# Perkins V - Calculating Performance Indicators by CIP

In [None]:
# Author: Matthew Fikes
# Modified: 4/3/23
import pandas as pd


## This code will calculate the Perkins 1P1, 2P1, and 3P1 performance indicators for Chart 3 of the CLNA.

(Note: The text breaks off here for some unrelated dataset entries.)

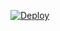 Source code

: [![Deploy](https://www.herokucdn.com/deploy/button.png)](https://heroku.com/deploy?template=https://github.com/dgouldin/django-playground)

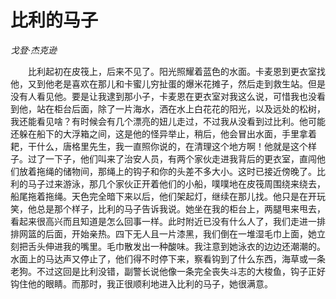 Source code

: # 比利的马子

*戈登·杰克逊*

　　比利起初在皮筏上，后来不见了。阳光照耀着蓝色的水面。卡麦恩到更衣室找他，又到他老是喜欢在那儿和卡蜜儿穷扯蛋的爆米花摊子，然后走到救生站。但是没有人看见他。要是让我逮到那小子，卡麦恩在更衣室对我这么说，可惜我也没看到他，站在柜台后面，除了一片海水，洒在水上白花花的阳光，以及远处的松树，我还能看见啥？有时候会有几个漂亮的妞儿走过，不过我从没看到过比利。他可能还躲在船下的大浮箱之间，这是他的怪异举止，稍后，他会冒出水面，手里拿着耙，干什么，唐格里先生，我一直照你说的，在清理这个地方啊！他就是这个样子。过了一下子，他们叫来了治安人员，有两个家伙走进我背后的更衣室，直闯他们放着拖绳的储物间，那绳上的钩子和你的头差不多大小。这时已接近傍晚了。比利的马子过来游泳，那几个家伙正开着他们的小船，噗噗地在皮筏周围绕来绕去，船尾拖着拖绳。天色完全暗下来以后，他们架起灯，继续在那儿找。他只是在开玩笑，他总是那个样子，比利的马子告诉我说。她坐在我的柜台上，两腿甩来甩去，看起来很高兴而且知道是怎么回事一样。此时附近已没有什么人了，我们走进一排排网篮的后面，开始亲热。四下无人且一片漆黑，我们倒在一堆湿毛巾上面，她立刻把舌头伸进我的嘴里。毛巾散发出一种酸味。我注意到她泳衣的边边还潮潮的。水面上的马达声又停止了，他们得不时停下来，察看钩到了什么东西，海草或一条老狗。不过这回是比利没错，副警长说他像一条完全丧失斗志的大梭鱼，钩子正好钩住他的眼睛。而那时，我正很顺利地进入比利的马子，她很满意。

#### If your file is not named CTEA.xlsx the code will prompt you to enter the filename. This assumes values in CTEA file are numeric and not descriptions (e.g. non-completion status codes are 4 and 6). This was designed only for the CTEA-1 but can be modified.

In [None]:
file = 'CTEA.xlsx'

try:
    data = pd.read_excel(file)
    print(f'File {file} loaded successfully')
except:
    file = input(f'{file} not found. Please enter the full filename: ')
    try:
        data = pd.read_excel(file)
        print('File {0} loaded successfully'.format(file))
    except:
        print('No file found')
        exit
    

In [None]:
data.rename(columns=lambda x: x.split(' / ')[1],inplace=True)

### Static Variables
These can be modified to suit your individual file. Targets for 1P1, 2P1, and 3P1 ar also included so they can be easily changed.

In [None]:
target_1 = .5000
target_2 = .2100
target_3 = .1700

In [None]:
# fields to use for calculations from merged CTEA 1A/B - can be renamed if your fields are different
cip_field = 'CIP Code'
status_field = 'YRENDSTAT_ID'
credit_field = 'Credits Earned'
emp_field = 'EMPSTAT_ID'
educ_field = 'EDUCSTAT_ID'
id_field = 'Student ID'
gender_field = 'Gender'

In [None]:
# special population fields
disab_field = 'Disabled'
displ_field = 'DISPLACED_HM'
econdis_field = 'Economic Disadvantage'
homels_field = 'Homeless'
lim_eng_field = 'Limited English'
migr_field = 'Migrant'
sparnt_field = 'Single Parent'
youth_ao_field = 'Youth Aged Out'
youth_af_field = 'Youth Armed Forces'
spop_fields = [disab_field,displ_field,econdis_field,homels_field,lim_eng_field,migr_field,sparnt_field,youth_ao_field,youth_af_field]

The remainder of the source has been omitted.